▶ [Assigned task] Count the lines in the records below that contain the word "Maps", and give only that number.
---+---
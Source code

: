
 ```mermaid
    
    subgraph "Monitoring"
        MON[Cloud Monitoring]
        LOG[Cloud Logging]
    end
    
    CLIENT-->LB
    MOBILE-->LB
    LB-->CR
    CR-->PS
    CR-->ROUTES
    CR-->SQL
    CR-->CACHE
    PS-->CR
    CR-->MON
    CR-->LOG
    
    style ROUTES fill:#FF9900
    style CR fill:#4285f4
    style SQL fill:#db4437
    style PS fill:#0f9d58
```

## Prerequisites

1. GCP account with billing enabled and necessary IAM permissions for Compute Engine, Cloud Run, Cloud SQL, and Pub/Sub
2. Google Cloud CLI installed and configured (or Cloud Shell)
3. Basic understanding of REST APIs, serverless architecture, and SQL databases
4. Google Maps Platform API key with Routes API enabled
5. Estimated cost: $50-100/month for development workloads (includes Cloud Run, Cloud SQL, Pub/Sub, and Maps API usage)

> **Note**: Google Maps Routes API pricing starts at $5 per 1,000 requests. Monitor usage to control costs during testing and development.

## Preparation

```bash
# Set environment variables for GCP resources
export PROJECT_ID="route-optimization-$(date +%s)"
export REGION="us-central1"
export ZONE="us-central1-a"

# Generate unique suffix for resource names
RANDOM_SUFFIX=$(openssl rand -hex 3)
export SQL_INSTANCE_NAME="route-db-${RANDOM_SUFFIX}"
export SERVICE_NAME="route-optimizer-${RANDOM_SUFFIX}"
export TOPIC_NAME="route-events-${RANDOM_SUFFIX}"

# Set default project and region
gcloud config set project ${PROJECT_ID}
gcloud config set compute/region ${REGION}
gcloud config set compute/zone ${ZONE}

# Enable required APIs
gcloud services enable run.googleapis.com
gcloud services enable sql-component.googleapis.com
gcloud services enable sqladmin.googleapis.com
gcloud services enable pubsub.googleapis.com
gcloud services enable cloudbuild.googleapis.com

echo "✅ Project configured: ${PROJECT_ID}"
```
---+---
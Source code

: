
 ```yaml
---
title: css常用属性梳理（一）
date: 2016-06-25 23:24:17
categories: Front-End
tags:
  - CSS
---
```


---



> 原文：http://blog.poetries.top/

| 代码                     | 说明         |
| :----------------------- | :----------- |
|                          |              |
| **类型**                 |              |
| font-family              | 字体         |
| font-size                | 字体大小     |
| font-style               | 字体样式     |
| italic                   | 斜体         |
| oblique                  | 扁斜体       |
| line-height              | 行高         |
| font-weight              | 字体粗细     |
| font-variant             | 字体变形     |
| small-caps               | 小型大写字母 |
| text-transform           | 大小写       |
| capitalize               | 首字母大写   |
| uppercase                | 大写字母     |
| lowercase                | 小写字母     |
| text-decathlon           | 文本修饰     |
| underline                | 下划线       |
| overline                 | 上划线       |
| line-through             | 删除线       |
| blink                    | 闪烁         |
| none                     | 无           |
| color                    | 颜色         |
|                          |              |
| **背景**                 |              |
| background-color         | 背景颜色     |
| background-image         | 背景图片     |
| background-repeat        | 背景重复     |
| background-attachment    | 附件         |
---+---
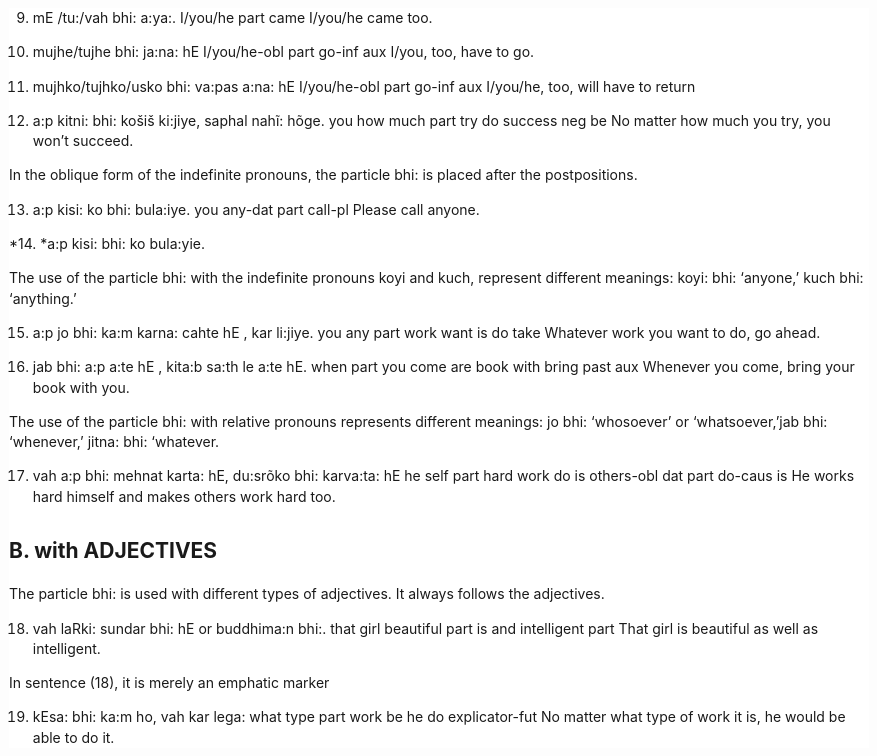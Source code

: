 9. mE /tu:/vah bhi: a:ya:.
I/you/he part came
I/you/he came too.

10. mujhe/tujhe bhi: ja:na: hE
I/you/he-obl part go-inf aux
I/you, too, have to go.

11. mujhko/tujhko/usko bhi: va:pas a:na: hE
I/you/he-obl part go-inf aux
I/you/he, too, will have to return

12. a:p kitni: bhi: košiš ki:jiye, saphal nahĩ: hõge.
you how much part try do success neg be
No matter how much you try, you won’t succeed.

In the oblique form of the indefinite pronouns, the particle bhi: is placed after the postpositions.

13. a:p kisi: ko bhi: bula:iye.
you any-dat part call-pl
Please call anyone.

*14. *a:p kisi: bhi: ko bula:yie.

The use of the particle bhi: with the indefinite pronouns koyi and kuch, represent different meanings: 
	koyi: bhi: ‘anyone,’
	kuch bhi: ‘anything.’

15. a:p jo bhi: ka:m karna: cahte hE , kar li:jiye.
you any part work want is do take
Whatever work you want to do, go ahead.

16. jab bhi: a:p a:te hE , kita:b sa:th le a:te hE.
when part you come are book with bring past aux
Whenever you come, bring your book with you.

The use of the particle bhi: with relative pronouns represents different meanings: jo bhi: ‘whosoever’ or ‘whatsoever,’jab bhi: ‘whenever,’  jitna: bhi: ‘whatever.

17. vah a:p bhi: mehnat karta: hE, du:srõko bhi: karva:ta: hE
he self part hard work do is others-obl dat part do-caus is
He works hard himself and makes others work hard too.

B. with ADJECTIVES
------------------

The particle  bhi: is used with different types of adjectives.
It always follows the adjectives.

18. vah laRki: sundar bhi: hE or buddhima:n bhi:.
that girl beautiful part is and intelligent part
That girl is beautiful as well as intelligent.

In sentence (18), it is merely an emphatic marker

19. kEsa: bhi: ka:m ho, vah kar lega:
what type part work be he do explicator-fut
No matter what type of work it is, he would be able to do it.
---+---
▶ [Task result] 3